Blooming bonsai

Marais du Toit's wisteria bonsai tree which sprouts colourful flowers for two weeks every spring.

A Parklands man’s wisteria bonsai tree sprouts flowers for two weeks during spring.

Marais du Toit’s passion for bonsai trees began more than 40 years ago.

Every year around this time, Marais, 69, looks forward to seeing his wisteria bonsai sprout magnificent blueish purple flowers.

He nurtured the tree from a seed 30 years ago. Perched on a table in a corner of his small garden, it stands in all its glory. “It looks good for about two-and-a-half weeks; then it’s done,” he says. “It didn’t flower until after 25 years. Now it blooms every year around spring time.”

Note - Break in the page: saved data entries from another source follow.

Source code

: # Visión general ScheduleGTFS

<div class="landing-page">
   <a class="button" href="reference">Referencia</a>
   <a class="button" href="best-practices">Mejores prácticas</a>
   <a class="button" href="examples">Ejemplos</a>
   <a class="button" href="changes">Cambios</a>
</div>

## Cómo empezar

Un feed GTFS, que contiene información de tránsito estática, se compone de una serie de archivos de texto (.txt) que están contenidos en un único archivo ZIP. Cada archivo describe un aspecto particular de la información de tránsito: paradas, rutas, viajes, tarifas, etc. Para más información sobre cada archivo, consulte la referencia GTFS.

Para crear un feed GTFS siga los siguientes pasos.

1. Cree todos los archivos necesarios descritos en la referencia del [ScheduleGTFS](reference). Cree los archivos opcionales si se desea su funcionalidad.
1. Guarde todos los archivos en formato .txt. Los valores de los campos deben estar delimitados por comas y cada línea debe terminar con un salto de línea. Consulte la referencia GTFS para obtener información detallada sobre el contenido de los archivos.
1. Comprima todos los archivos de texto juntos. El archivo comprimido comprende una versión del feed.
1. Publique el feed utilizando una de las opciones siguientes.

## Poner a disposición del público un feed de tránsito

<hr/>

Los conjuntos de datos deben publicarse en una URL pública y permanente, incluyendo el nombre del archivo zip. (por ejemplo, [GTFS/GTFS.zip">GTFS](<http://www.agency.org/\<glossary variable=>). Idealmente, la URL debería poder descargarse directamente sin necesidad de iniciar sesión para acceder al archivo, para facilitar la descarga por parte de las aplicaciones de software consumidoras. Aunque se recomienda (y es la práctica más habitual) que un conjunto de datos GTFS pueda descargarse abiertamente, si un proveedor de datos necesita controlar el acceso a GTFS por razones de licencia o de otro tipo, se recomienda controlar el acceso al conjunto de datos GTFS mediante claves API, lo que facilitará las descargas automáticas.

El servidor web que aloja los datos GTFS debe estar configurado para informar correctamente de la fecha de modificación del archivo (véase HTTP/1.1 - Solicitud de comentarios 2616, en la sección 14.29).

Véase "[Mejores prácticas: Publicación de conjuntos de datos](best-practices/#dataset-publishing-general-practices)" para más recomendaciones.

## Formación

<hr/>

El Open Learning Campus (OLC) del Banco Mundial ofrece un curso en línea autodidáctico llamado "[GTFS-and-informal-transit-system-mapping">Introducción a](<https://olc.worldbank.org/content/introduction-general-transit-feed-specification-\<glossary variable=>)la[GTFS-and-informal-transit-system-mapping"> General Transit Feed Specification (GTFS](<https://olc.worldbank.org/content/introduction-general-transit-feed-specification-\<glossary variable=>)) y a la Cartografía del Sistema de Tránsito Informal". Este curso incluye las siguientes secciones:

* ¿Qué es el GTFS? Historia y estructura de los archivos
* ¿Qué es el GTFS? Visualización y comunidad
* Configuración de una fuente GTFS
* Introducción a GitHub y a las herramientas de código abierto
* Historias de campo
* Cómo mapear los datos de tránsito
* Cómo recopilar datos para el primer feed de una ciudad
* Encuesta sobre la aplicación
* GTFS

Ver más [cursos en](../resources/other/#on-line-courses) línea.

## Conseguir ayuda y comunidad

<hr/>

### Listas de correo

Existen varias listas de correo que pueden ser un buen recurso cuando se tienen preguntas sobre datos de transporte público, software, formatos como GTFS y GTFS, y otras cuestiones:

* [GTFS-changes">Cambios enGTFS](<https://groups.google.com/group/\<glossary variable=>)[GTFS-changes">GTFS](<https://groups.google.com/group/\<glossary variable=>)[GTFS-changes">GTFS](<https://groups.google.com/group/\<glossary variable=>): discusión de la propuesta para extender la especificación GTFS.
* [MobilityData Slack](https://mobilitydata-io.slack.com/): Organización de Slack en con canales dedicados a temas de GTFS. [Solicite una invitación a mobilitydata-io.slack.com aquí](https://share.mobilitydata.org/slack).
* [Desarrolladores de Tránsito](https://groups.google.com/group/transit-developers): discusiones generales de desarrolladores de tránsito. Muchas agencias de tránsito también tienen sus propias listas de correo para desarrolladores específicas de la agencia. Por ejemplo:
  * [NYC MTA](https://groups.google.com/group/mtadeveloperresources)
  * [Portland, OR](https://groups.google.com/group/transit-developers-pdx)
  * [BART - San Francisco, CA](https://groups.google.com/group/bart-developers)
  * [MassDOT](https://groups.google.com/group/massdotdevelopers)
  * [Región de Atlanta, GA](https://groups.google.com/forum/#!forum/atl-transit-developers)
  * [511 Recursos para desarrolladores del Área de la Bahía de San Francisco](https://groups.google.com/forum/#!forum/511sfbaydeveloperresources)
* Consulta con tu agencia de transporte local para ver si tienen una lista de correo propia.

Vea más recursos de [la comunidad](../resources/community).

The wisteria is one of five bonsai trees in his garden. Among the others are hawthorne and Chinese elm.

Marais’s interest in bonsai dates back to the 1970s. He was drawn to it, he says, “just because it was different”.

But working in retail all his life made it difficult to join bonsai clubs or go for courses on how to grow them so instead he stuck his nose in plenty of books on the subject and “qualified by experience.”

A tree in a pot does not make a bonsai, he says. He believes there’s a “romance” to growing each bonsai, whether it be from seed, a cutting or dug up from nature.

Marais moved with his wife, Sally, and five bonsai from Rhodesia to Pretoria in 1979.

He recalls the laborious task of transporting the trees by car. The roots had to be removed from the soil and washed clean because South Africa didn’t allow soil in from other countries. The roots were sealed in a plastic bag with vermiculite and water and then bagged again.

His beloved bonsai had to spend six weeks in quarantine in Pretoria before Marais could fetch them. Only one of those trees is still living today.

As Marais speaks, he busies himself removing weeds from the bonsai plants which all stand in water basins.

“You’ve got to be ready to be a parent, and you need to understand what it means to nurture,” he says.